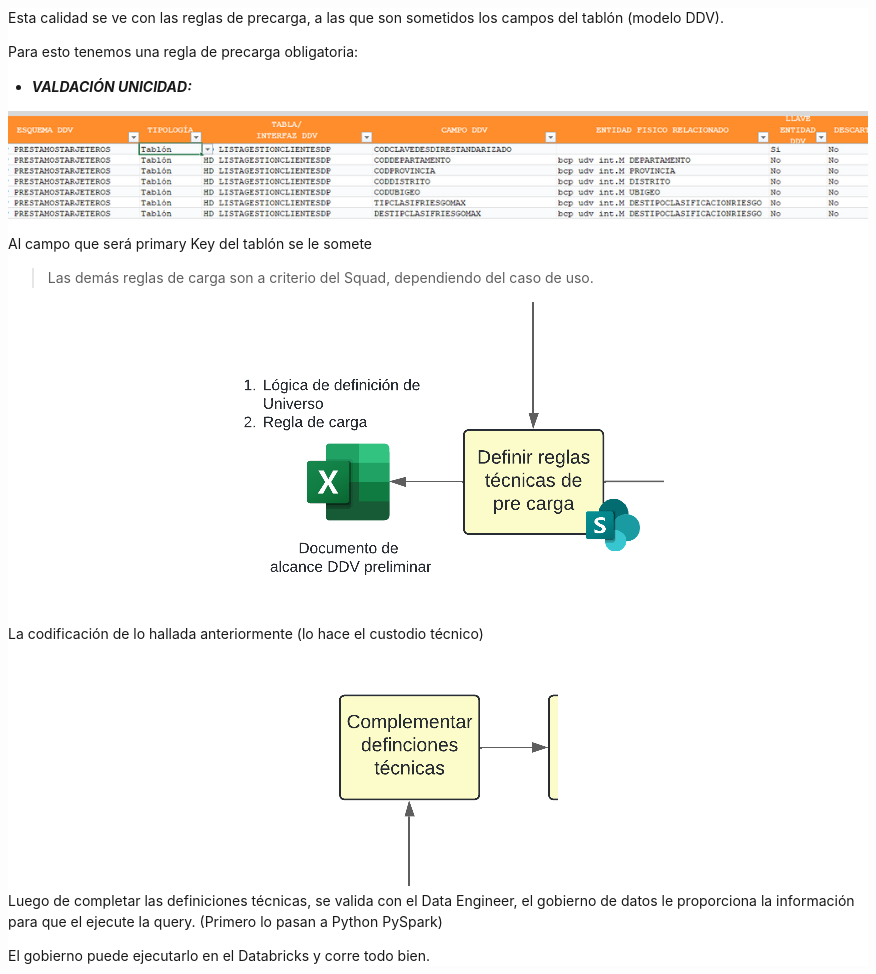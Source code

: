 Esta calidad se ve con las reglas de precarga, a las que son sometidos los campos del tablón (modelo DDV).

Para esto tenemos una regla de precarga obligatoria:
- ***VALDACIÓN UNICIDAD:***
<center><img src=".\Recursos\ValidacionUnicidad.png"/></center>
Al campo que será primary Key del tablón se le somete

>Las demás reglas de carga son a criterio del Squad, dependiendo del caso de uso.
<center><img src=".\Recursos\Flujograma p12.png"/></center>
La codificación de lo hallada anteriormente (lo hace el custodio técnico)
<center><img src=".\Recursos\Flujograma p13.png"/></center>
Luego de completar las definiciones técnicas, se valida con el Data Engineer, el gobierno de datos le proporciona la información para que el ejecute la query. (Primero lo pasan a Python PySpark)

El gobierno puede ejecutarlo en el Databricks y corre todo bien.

• WORK TO BE COMPLETED:
Return all lines from the data that include the string "reglas".

• RESULT:
: Esta calidad se ve con las reglas de precarga, a las que son sometidos los campos del tablón (modelo DDV).
>Las demás reglas de carga son a criterio del Squad, dependiendo del caso de uso.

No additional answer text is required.